§ **What is being asked**: The required output is every line from the one with "Price, Joseph L." through the final line of the data below, unchanged.

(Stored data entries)
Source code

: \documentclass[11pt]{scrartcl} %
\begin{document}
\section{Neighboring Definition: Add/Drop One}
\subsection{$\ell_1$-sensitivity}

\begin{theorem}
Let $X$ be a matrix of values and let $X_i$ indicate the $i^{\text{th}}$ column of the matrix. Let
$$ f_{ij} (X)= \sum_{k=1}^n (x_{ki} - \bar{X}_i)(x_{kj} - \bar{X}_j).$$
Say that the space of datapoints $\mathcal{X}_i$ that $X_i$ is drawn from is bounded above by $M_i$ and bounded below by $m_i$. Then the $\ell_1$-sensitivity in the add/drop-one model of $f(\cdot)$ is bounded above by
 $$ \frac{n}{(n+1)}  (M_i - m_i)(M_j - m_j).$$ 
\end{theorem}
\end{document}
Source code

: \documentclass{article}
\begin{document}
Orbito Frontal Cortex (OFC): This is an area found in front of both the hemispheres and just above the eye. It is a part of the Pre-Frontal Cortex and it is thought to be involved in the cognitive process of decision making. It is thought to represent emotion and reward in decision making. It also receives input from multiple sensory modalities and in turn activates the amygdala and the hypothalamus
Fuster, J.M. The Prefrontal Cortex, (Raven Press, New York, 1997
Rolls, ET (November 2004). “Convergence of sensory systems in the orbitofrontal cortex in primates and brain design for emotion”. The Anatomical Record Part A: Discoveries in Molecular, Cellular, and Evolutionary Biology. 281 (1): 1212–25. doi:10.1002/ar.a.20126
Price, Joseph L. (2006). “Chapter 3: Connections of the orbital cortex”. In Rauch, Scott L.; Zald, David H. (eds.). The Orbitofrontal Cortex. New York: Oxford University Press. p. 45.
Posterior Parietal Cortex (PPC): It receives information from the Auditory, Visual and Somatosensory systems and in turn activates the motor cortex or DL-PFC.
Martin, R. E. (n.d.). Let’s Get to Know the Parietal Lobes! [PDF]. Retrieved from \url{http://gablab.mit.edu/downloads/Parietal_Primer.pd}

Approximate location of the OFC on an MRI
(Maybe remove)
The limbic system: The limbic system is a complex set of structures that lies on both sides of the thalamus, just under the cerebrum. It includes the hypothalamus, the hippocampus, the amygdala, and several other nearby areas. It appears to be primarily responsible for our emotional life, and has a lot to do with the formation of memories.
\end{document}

§ **Task output**:
Price, Joseph L. (2006). “Chapter 3: Connections of the orbital cortex”. In Rauch, Scott L.; Zald, David H. (eds.). The Orbitofrontal Cortex. New York: Oxford University Press. p. 45.
Posterior Parietal Cortex (PPC): It receives information from the Auditory, Visual and Somatosensory systems and in turn activates the motor cortex or DL-PFC.
Martin, R. E. (n.d.). Let’s Get to Know the Parietal Lobes! [PDF]. Retrieved from \url{http://gablab.mit.edu/downloads/Parietal_Primer.pd}

Approximate location of the OFC on an MRI
(Maybe remove)
The limbic system: The limbic system is a complex set of structures that lies on both sides of the thalamus, just under the cerebrum. It includes the hypothalamus, the hippocampus, the amygdala, and several other nearby areas. It appears to be primarily responsible for our emotional life, and has a lot to do with the formation of memories.
\end{document}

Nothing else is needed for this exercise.